* **Exercise**
The entries follow. Copy every line in which "composé" appears.

* **Extracted entries**
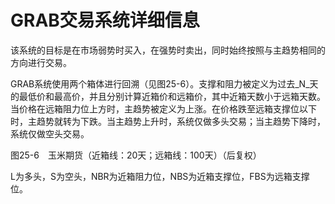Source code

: # GRAB交易系统详细信息

该系统的目标是在市场弱势时买入，在强势时卖出，同时始终按照与主趋势相同的方向进行交易。

GRAB系统使用两个箱体进行回溯（见图25-6）。支撑和阻力被定义为过去_N_天的最低价和最高价，并且分别计算近箱价和远箱价，其中近箱天数小于远箱天数。当价格在远箱阻力位上方时，主趋势被定义为上涨。在价格跌至远箱支撑位以下时，主趋势就转为下跌。当主趋势上升时，系统仅做多头交易；当主趋势下降时，系统仅做空头交易。

[](http://popImage?src='../Images/594-1.jpg')

图25-6　玉米期货（近箱线：20天；远箱线：100天）（后复权）

L为多头，S为空头，NBR为近箱阻力位，NBS为近箱支撑位，FBS为远箱支撑位。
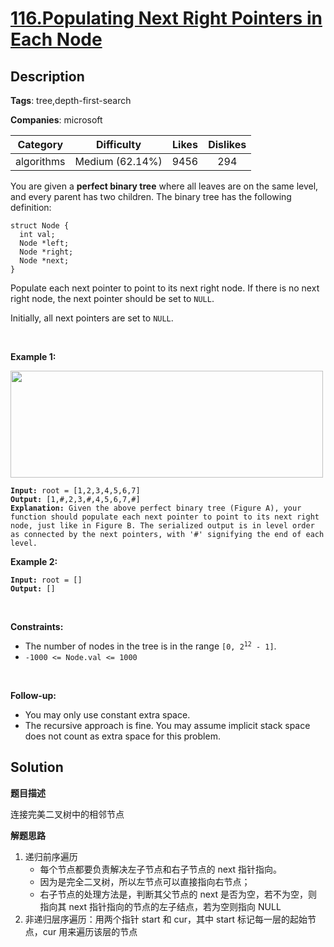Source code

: # [116.Populating Next Right Pointers in Each Node](https://leetcode.com/problems/populating-next-right-pointers-in-each-node/description/)

## Description

**Tags**: tree,depth-first-search

**Companies**: microsoft

| Category | Difficulty | Likes | Dislikes |
| :------: | :--------: | :---: | :------: |
| algorithms | Medium (62.14%) | 9456 | 294 |

<p>You are given a <strong>perfect binary tree</strong> where all leaves are on the same level, and every parent has two children. The binary tree has the following definition:</p>
<pre><code>struct Node {
  int val;
  Node *left;
  Node *right;
  Node *next;
}</code></pre>
<p>Populate each next pointer to point to its next right node. If there is no next right node, the next pointer should be set to <code>NULL</code>.</p>
<p>Initially, all next pointers are set to <code>NULL</code>.</p>
<p>&nbsp;</p>
<p><strong class="example">Example 1:</strong></p>
<img alt="" src="https://assets.leetcode.com/uploads/2019/02/14/116_sample.png" style="width: 500px; height: 171px;" />
<pre><code><strong>Input:</strong> root = [1,2,3,4,5,6,7]
<strong>Output:</strong> [1,#,2,3,#,4,5,6,7,#]
<strong>Explanation: </strong>Given the above perfect binary tree (Figure A), your function should populate each next pointer to point to its next right node, just like in Figure B. The serialized output is in level order as connected by the next pointers, with &#39;#&#39; signifying the end of each level.</code></pre>
<p><strong class="example">Example 2:</strong></p>
<pre><code><strong>Input:</strong> root = []
<strong>Output:</strong> []</code></pre>
<p>&nbsp;</p>
<p><strong>Constraints:</strong></p>
<ul>
  <li>The number of nodes in the tree is in the range <code>[0, 2<sup>12</sup> - 1]</code>.</li>
  <li><code>-1000 &lt;= Node.val &lt;= 1000</code></li>
</ul>
<p>&nbsp;</p>
<p><strong>Follow-up:</strong></p>
<ul>
  <li>You may only use constant extra space.</li>
  <li>The recursive approach is fine. You may assume implicit stack space does not count as extra space for this problem.</li>
</ul>

## Solution

**题目描述**

连接完美二叉树中的相邻节点

**解题思路**

1. 递归前序遍历
   - 每个节点都要负责解决左子节点和右子节点的 next 指针指向。
   - 因为是完全二叉树，所以左节点可以直接指向右节点；
   - 右子节点的处理方法是，判断其父节点的 next 是否为空，若不为空，则指向其 next 指针指向的节点的左子结点，若为空则指向 NULL
2. 非递归层序遍历：用两个指针 start 和 cur，其中 start 标记每一层的起始节点，cur 用来遍历该层的节点

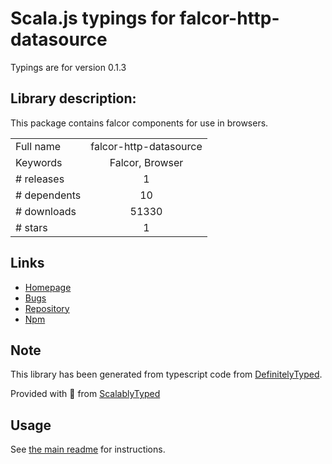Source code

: 
# Scala.js typings for falcor-http-datasource

Typings are for version 0.1.3

## Library description:
This package contains falcor components for use in browsers.

|                    |                 |
| ------------------ | :-------------: |
| Full name          | falcor-http-datasource |
| Keywords           | Falcor, Browser |
| # releases         | 1 |
| # dependents       | 10 |
| # downloads        | 51330 |
| # stars            | 1 |

## Links
- [Homepage](https://github.com/Netflix/falcor-http-datasource)
- [Bugs](https://github.com/Netflix/falcor-http-datasource/issues)
- [Repository](https://github.com/Netflix/falcor-http-datasource)
- [Npm](https://www.npmjs.com/package/falcor-http-datasource)
    


## Note
This library has been generated from typescript code from [DefinitelyTyped](https://definitelytyped.org).

Provided with :purple_heart: from [ScalablyTyped](https://github.com/oyvindberg/ScalablyTyped)

## Usage
See [the main readme](../../readme.md) for instructions.


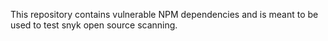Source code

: This repository contains vulnerable NPM dependencies and is meant to be used to test snyk open source scanning.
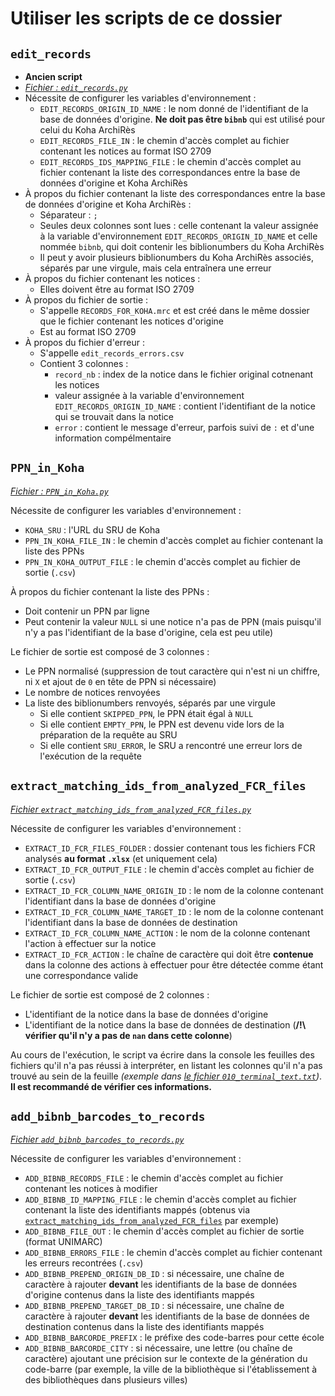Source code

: # Utiliser les scripts de ce dossier

## `edit_records`

* __Ancien script__
* _[Fichier : `edit_records.py`](./edit_records.py)_
* Nécessite de configurer les variables d'environnement :
  * `EDIT_RECORDS_ORIGIN_ID_NAME` : le nom donné de l'identifiant de la base de données d'origine. __Ne doit pas être `bibnb`__ qui est utilisé pour celui du Koha ArchiRès
  * `EDIT_RECORDS_FILE_IN` : le chemin d'accès complet au fichier contenant les notices au format ISO 2709
  * `EDIT_RECORDS_IDS_MAPPING_FILE` : le chemin d'accès complet au fichier contenant la liste des correspondances entre la base de données d'origine et Koha ArchiRès
* À propos du fichier contenant la liste des correspondances entre la base de données d'origine et Koha ArchiRès :
  * Séparateur : `;`
  * Seules deux colonnes sont lues : celle contenant la valeur assignée à la variable d'environnement `EDIT_RECORDS_ORIGIN_ID_NAME` et celle nommée `bibnb`, qui doit contenir les biblionumbers du Koha ArchiRès
  * Il peut y avoir plusieurs biblionumbers du Koha ArchiRès associés, séparés par une virgule, mais cela entraînera une erreur
* À propos du fichier contenant les notices :
  * Elles doivent être au format ISO 2709
* À propos du fichier de sortie :
  * S'appelle `RECORDS_FOR_KOHA.mrc` et est créé dans le même dossier que le fichier contenant les notices d'origine
  * Est au format ISO 2709
* À propos du fichier d'erreur :
  * S'appelle `edit_records_errors.csv`
  * Contient 3 colonnes :
    * `record_nb` : index de la notice dans le fichier original cotnenant les notices
    * valeur assignée à la variable d'environnement `EDIT_RECORDS_ORIGIN_ID_NAME` : contient l'identifiant de la notice qui se trouvait dans la notice
    * `error` : contient le message d'erreur, parfois suivi de `:` et d'une information compélmentaire

## `PPN_in_Koha`

_[Fichier : `PPN_in_Koha.py`](./PPN_in_Koha.py)_


Nécessite de configurer les variables d'environnement :

* `KOHA_SRU` : l'URL du SRU de Koha
* `PPN_IN_KOHA_FILE_IN` : le chemin d'accès complet au fichier contenant la liste des PPNs
* `PPN_IN_KOHA_OUTPUT_FILE` : le chemin d'accès complet au fichier de sortie (`.csv`)

À propos du fichier contenant la liste des PPNs :

* Doit contenir un PPN par ligne
* Peut contenir la valeur `NULL` si une notice n'a pas de PPN (mais puisqu'il n'y a pas l'identifiant de la base d'origine, cela est peu utile)

Le fichier de sortie est composé de 3 colonnes :

* Le PPN normalisé (suppression de tout caractère qui n'est ni un chiffre, ni `X` et ajout de `0` en tête de PPN si nécessaire)
* Le nombre de notices renvoyées
* La liste des biblionumbers renvoyés, séparés par une virgule
  * Si elle contient `SKIPPED_PPN`, le PPN était égal à `NULL`
  * Si elle contient `EMPTY_PPN`, le PPN est devenu vide lors de la préparation de la requête au SRU
  * Si elle contient `SRU_ERROR`, le SRU a rencontré une erreur lors de l'exécution de la requête

## `extract_matching_ids_from_analyzed_FCR_files`

_[Fichier `extract_matching_ids_from_analyzed_FCR_files.py`](./extract_matching_ids_from_analyzed_FCR_files.py)_

Nécessite de configurer les variables d'environnement :

* `EXTRACT_ID_FCR_FILES_FOLDER` : dossier contenant tous les fichiers FCR analysés __au format `.xlsx`__ (et uniquement cela)
* `EXTRACT_ID_FCR_OUTPUT_FILE` : le chemin d'accès complet au fichier de sortie (`.csv`)
* `EXTRACT_ID_FCR_COLUMN_NAME_ORIGIN_ID` : le nom de la colonne contenant l'identifiant dans la base de données d'origine
* `EXTRACT_ID_FCR_COLUMN_NAME_TARGET_ID` : le nom de la colonne contenant l'identifiant dans la base de données de destination
* `EXTRACT_ID_FCR_COLUMN_NAME_ACTION` : le nom de la colonne contenant l'action à effectuer sur la notice
* `EXTRACT_ID_FCR_ACTION` : le chaîne de caractère qui doit être __contenue__ dans la colonne des actions à effectuer pour être détectée comme étant une correspondance valide

Le fichier de sortie est composé de 2 colonnes :

* L'identifiant de la notice dans la base de données d'origine
* L'identifiant de la notice dans la base de données de destination (__/!\\ vérifier qu'il n'y a pas de `nan` dans cette colonne__)

Au cours de l'exécution, le script va écrire dans la console les feuilles des fichiers qu'il n'a pas réussi à interpréter, en listant les colonnes qu'il n'a pas trouvé au sein de la feuille _(exemple dans [le fichier `010_terminal_text.txt`](./files/060_terminal_text.txt))_.
__Il est recommandé de vérifier ces informations.__

## `add_bibnb_barcodes_to_records`

_[Fichier `add_bibnb_barcodes_to_records.py`](./add_bibnb_barcodes_to_records.py)_

Nécessite de configurer les variables d'environnement :

* `ADD_BIBNB_RECORDS_FILE` : le chemin d'accès complet au fichier contenant les notices à modifier
* `ADD_BIBNB_ID_MAPPING_FILE` : le chemin d'accès complet au fichier contenant la liste des identifiants mappés (obtenus via [`extract_matching_ids_from_analyzed_FCR_files`](#extract_matching_ids_from_analyzed_fcr_files) par exemple)
* `ADD_BIBNB_FILE_OUT` : le chemin d'accès complet au fichier de sortie (format UNIMARC)
* `ADD_BIBNB_ERRORS_FILE` : le chemin d'accès complet au fichier contenant les erreurs recontrées (`.csv`)
* `ADD_BIBNB_PREPEND_ORIGIN_DB_ID` : si nécessaire, une chaîne de caractère à rajouter __devant__ les identifiants de la base de données d'origine contenus dans la liste des identifiants mappés
* `ADD_BIBNB_PREPEND_TARGET_DB_ID` : si nécessaire, une chaîne de caractère à rajouter __devant__ les identifiants de la base de données de destination contenus dans la liste des identifiants mappés
* `ADD_BIBNB_BARCORDE_PREFIX` : le préfixe des code-barres pour cette école
* `ADD_BIBNB_BARCORDE_CITY` : si nécessaire, une lettre (ou chaîne de caractère) ajoutant une précision sur le contexte de la génération du code-barre (par exemple, la ville de la bibliothèque si l'établissement à des bibliothèques dans plusieurs villes)
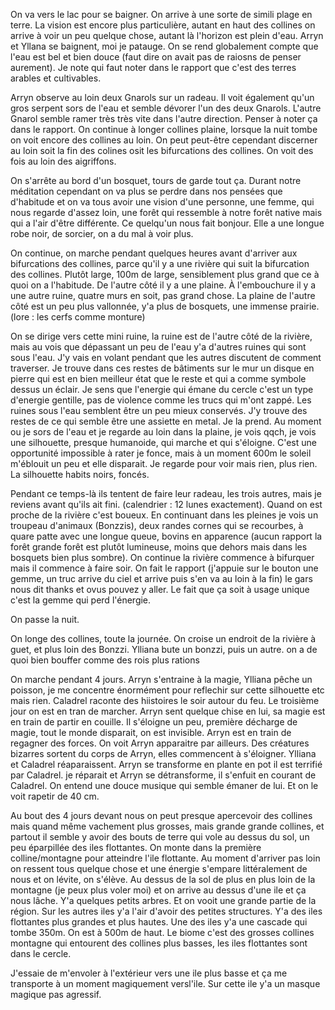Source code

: On va vers le lac pour se baigner. On arrive à une sorte de simili plage en terre. La vision est encore plus particulière, autant en haut des collines on arrive à voir un peu quelque chose, autant là l'horizon est plein d'eau. Arryn et Yllana se baignent, moi je patauge. On se rend globalement compte que l'eau est bel et bien douce (faut dire on avait pas de raiosns de penser aurement). Je note qui faut noter dans le rapport que c'est des terres arables et cultivables.

Arryn observe au loin deux Gnarols sur un radeau. Il voit également qu'un gros serpent sors de l'eau et semble dévorer l'un des deux Gnarols. L'autre Gnarol semble ramer très très vite dans l'autre direction. Penser à noter ça dans le rapport. On continue à longer collines plaine, lorsque la nuit tombe on voit encore des collines au loin. On peut peut-être cependant discerner au loin soit la fin des colines osit les bifurcations des collines. On voit des fois au loin des aigriffons.

On s'arrête au bord d'un bosquet, tours de garde tout ça. Durant notre méditation cependant on va plus se perdre dans nos pensées que d'habitude et on va tous avoir une vision d'une personne, une femme, qui nous regarde d'assez loin, une forêt qui ressemble à notre forêt native mais qui a l'air d'être différente. Ce quelqu'un nous fait bonjour. Elle a une longue robe noir, de sorcier, on a du mal à voir plus.

On continue, on marche pendant quelques heures avant d'arriver aux bifurcations des collines, parce qu'il y a une rivière qui suit la bifurcation des collines. Plutôt large, 100m de large, sensiblement plus grand que ce à quoi on a l'habitude. De l'autre côté il y a une plaine. À l'embouchure il y a une autre ruine, quatre murs en soit, pas grand chose. La plaine de l'autre côté est un peu plus vallonnée, y'a plus de bosquets, une immense prairie. (lore : les cerfs comme monture)

On se dirige vers cette mini ruine, la ruine est de l'autre côté de la rivière, mais au vois que dépassant un peu de l'eau y'a d'autres ruines qui sont sous l'eau. J'y vais en volant pendant que les autres discutent de comment traverser. Je trouve dans ces restes de bâtiments sur le mur un disque en pierre qui est en bien meilleur état que le reste et qui a comme symbole dessus un éclair. Je sens que l'energie qui émane du cercle c'est un type d'energie gentille, pas de violence comme les trucs qui m'ont zappé. Les ruines sous l'eau semblent être un peu mieux conservés. J'y trouve des restes de ce qui semble être une assiette en metal. Je la prend. Au moment ou je sors de l'eau et je regarde au loin dans la plaine, je vois qqch, je vois une silhouette, presque humanoide, qui marche et qui s'éloigne. C'est une opportunité impossible à rater je fonce, mais à un moment 600m le soleil m'éblouit un peu et elle disparait. Je regarde pour voir mais rien, plus rien. La silhouette habits noirs, foncés.

Pendant ce temps-là ils tentent de faire leur radeau, les trois autres, mais je reviens avant qu'ils ait fini. (calendrier : 12 lunes exactement). Quand on est proche de la rivière c'est boueux. 
En continuant dans les pleines je vois un troupeau d'animaux (Bonzzis), deux randes cornes qui se recourbes, à quare patte avec une longue queue, bovins en apparence (aucun rapport la forêt grande forêt est plutôt lumineuse, moins que dehors mais dans les bosquets bien plus sombre). On continue la rivière commence à bifurquer mais il commence à faire soir.
On fait le rapport (j'appuie sur le bouton une gemme, un truc arrive du ciel et arrive puis s'en va au loin à la fin) le gars nous dit thanks et ovus pouvez y aller. Le fait que ça soit à usage unique c'est la gemme qui perd l'énergie.

On passe la nuit.

On longe des collines, toute la journée. On croise un endroit de la rivière à guet, et plus loin des Bonzzi. Ylliana bute un bonzzi, puis un autre. on a de quoi bien bouffer comme des rois plus rations

On marche pendant 4 jours. Arryn s'entraine à la magie, Ylliana pêche un poisson, je me concentre énormément pour reflechir sur cette silhouette etc mais rien. Caladrel raconte des hiistoires le soir autour du feu.
Le troisième jour on est en tran de marcher. Arryn sent quelque chise en lui, sa magie est en train de partir en couille. Il s'éloigne un peu, première décharge de magie, tout le monde disparait, on est invisible. Arryn est en train de regagner des forces. On voit Arryn apparaitre par ailleurs. Des créatures bizarres sortent  du corps de Arryn, elles commencent à s'éloigner. Ylliana et Caladrel  réaparaissent. Arryn se transforme en plante en pot il est terrifié par Caladrel. je réparait et Arryn se détransforme, il s'enfuit en courant de Caladrel. On entend une douce musique qui semble émaner de lui. Et on le voit rapetir de 40 cm.

Au bout des 4 jours devant nous on peut presque apercevoir des collines mais quand même vachement plus grosses, mais grande grande collines, et partout il semble y avoir des bouts de terre qui vole au dessus du sol, un peu éparpillée des iles flottantes. On monte dans la première colline/montagne pour atteindre l'ile flottante. Au moment d'arriver pas loin on ressent tous quelque chose et une énergie s'empare littéralement de nous et on lévite, on s'élève. Au dessus de la sol de plus en plus loin de la montagne (je peux plus voler moi) et on arrive au dessus d'une ile et ça nous lâche. Y'a quelques petits arbres. Et on vooit une grande partie de la région. Sur les autres iles y'a l'air d'avoir des petites structures. Y'a des iles flottantes plus grandes et plus hautes. Une des iles y'a une cascade qui tombe 350m. On est à 500m de haut. Le biome c'est des grosses collines montagne qui entourent des collines plus basses, les iles flottantes sont dans le cercle.

J'essaie de m'envoler à l'extérieur vers une ile plus basse et ça me transporte à un moment magiquement versl'ile. Sur cette ile y'a un masque magique pas agressif.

* **Expected answer**
Le fichier de sortie est composé de 3 colonnes :
Le fichier de sortie est composé de 2 colonnes :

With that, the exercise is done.